Vero è che la situazione attuale, a causa dei mass media è tale per cui c'è un'amplificazione, lecita, e un allarme, giustificato; credo che, però, se si facesse una ricerca dei casi in cui si è diagnosticato e qualificato "raptus" il gesto di minori tra i 14 e i 18 anni di età tra gli anni 1974-80 nel territorio del distretto della Corte di Appello di Milano, verrebbero fuori una quantità di situazioni, apprezzabili anche statisticamente; (voglio dire cioè in una situazione del Paese in cui le preoccupazioni e le tensioni erano canalizzate su altri rilevanti e grossi fenomeni sociali); nell'Alta Brianza i casi di parricidio, in comunità chiuse, e cioè in contesti di origine calabrese estrapolati e portati completamente in Alta Brianza, sono stati tali e tanti da farci accapigliare, con fior fiore di relazioni di psicologi dell'Istituto Beccaria di allora e di psichiatri (alcuni attualmente in cattedra anziani, altri purtroppo… ci hanno abbandonati, nel senso che sono defunti) che veramente mettevano in evidenza come ci fossero delle condizioni scatenanti l'"acting out", cioè contesti chiusi o come contesti territoriali o come contesti di chiusura mentale (scusate la volgarizzazione del termine).

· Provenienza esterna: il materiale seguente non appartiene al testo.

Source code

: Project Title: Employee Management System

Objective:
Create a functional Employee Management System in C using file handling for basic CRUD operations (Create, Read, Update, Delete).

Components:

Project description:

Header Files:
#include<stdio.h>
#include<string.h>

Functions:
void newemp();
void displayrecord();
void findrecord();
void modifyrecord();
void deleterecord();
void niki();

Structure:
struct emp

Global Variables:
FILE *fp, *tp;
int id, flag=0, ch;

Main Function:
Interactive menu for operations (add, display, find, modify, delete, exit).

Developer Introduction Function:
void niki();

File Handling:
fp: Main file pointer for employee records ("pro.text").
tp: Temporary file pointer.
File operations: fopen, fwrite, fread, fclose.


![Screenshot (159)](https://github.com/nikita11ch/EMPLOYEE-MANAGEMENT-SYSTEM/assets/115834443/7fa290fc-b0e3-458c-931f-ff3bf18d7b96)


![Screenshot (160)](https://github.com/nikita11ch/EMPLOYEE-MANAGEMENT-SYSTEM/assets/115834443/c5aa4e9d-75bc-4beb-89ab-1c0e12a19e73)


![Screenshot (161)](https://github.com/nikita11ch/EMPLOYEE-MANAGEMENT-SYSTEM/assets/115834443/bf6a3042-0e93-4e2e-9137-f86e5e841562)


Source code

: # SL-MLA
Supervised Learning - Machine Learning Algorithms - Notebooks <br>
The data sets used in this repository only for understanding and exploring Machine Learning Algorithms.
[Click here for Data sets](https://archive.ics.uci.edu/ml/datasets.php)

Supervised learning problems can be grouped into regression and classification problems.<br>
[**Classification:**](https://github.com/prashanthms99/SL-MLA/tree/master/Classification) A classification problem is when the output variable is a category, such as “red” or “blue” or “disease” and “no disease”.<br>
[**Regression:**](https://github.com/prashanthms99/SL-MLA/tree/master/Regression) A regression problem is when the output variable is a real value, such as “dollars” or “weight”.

In altri termini, quelle situazioni di parricidio in famiglie, (mi viene lo spunto che viene dall'ascolto che stavo facendo dell'intervento del professore Stella), non sempre univocamente è da pensare che bisogna nostalgicamente pensare a quella famiglia che è andata…perché è in quasi sempre tutti quei casi che prendevamo allora in considerazione, in quei processi che istruivo… insomma il Tribunale per i Minorenni di Milano si era trasformata in una Corte di Assise per i Minorenni, all'epoca… lì la famiglia ha avuto un grosso ruolo…altro che il parricida minorenne che non ha avuto un supporto dalla famiglia… Lì era la classica "famiglia che uccide". Non per usare la formula del famoso libro di Schatz. Quindi, attenzione a questa affermazione insistita sulla famiglia, che laddove sia o chiusa territorialmente o abbia degli orizzonti mentali chiusi, può portare alla reazione scatenata, proprio per evitare di essere uccisi. In qualche modo una legittima difesa.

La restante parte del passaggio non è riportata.